We fear, too, that these constant remands are having a bad effect, and whilst there exists an undoubted sympathy for the men now in gaol, a sympathy which is manifest wherever we go, a false sympathy is created for the outlaws themselves, men whom everyone with a spark of honour or a sense of justice should execrate  The proceedings of last Saturday were ? in the extreme, and whilst we say by all means use every endeavour to capture the Kellys – arrest and keep at distance vile, every man who has aided them in any way, still in common fair play let the men now confined on suspicions have a chance of clearing themselves of an imputation, which, if not removed must blast their lives and their reputations for ever.  A person might imagine, and be himself morally convinced that another person stole his catch, but the law will not punish that man, but in the contrary will hold him innocent unless proof of his guilt be forthcoming, and so though we may say that we believe these men, if let, would  ? join the Kellys, still in common justice let the police bring forward some evidence in support of their charge before asking for another remand.
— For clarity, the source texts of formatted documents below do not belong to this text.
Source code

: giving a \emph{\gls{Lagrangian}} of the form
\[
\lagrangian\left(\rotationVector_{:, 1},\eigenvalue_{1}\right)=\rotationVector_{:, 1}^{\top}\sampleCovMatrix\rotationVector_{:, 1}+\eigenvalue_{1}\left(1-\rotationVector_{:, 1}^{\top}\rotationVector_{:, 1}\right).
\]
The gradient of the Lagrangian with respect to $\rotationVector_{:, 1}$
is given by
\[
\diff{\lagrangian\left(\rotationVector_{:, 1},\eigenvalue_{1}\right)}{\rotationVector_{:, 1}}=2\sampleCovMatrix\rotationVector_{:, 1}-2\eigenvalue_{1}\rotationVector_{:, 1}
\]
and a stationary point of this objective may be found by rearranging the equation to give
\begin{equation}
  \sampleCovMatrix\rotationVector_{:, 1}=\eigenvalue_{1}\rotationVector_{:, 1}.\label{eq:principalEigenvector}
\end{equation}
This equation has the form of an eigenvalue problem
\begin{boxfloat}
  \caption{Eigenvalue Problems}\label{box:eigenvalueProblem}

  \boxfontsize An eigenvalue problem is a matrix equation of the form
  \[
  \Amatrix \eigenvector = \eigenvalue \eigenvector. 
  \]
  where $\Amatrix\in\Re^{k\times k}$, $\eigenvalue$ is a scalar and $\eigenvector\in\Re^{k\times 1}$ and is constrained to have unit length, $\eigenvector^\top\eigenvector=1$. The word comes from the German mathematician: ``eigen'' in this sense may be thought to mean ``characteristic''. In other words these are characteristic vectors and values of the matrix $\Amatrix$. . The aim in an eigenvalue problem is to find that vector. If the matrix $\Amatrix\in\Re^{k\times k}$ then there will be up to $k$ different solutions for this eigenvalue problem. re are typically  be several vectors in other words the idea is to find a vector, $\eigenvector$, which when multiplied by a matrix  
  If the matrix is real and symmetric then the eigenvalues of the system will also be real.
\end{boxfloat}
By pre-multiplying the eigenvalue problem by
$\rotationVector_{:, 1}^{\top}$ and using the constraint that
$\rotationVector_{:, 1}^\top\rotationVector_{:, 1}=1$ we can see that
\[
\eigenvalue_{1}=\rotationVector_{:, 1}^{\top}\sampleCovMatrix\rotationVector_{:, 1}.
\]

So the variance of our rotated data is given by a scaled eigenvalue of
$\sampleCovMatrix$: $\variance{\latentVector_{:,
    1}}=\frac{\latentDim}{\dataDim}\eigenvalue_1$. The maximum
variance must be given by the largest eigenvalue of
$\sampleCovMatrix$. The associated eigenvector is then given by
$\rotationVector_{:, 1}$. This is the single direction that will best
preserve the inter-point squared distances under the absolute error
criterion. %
The fourteen men who have now been confined in the Beechworth gaol since the 3rd January last, were again brought up at the Beechworth Police Court, on Saturday, before Mr A Wyatt, PM, charged with aiding and abetting the Kelly gang.  The court was crowded, but those who had assembled with the expectation of enjoying something sensational, were woefully disappointed as the whole proceedings were of the tamest character, and only lasted about a quarter of an hour, whilst the Police Magistrate in marked contrast to his conduct the previous Saturday, was extremely quiet and subdued.

Thomas Lloyd was first arraigned, and Superintendent Hare again asked for a remand, on the same grounds as advanced the previous Saturday.

Mr Bowman objected.  He asked how long this monstrous injustice was to be continued.  The men were arraigned Saturday after Saturday, but not one tittle of evidence had been brought against them, nor was any tangible charge preferred against them.  Were they in opposition to all precedent to be kept incarcerated until the Kellys were caught, which might be at the day of judgment, or until the crack of doom.  They were half starved in gaol.  All of them were working men unaccustomed to plenty of wholesome food, and now they had half rations, not nearly as good as men who were serving a sentence.  They had sleep on boards, and be locked up for no assigned reason.  Were they kept confined any longer, it would be one of the greatest crimes against English justice ever known.

The Police Magistrate remanded the accused until Tuesday (today).

John Mcllroy was then brought forward, and Mr Zincke, who appeared for him, said he was not there to repeat a thrice told tale, nor to deprecate the action taken by the Bench, but simply to denounce it.  Were foutrteen men to be dragged from their homes, locked up in gaol, and re manded from time to time, to suit the whim of the police, without any evidence being brought forward against them?  What effort had been made to give these men a chance of proving their innocence?  Why did not they strive to separate the chaff from the wheat?  He personally did not care what course the Bench took that day, as he had taken all the necessary steps to test the question, and have the man taken before the court and brought up in Melbourne before a court that was unfettered in its actions.  He was sick of hearing about the Kelly scare the state of public opinion and the exigencies of the case.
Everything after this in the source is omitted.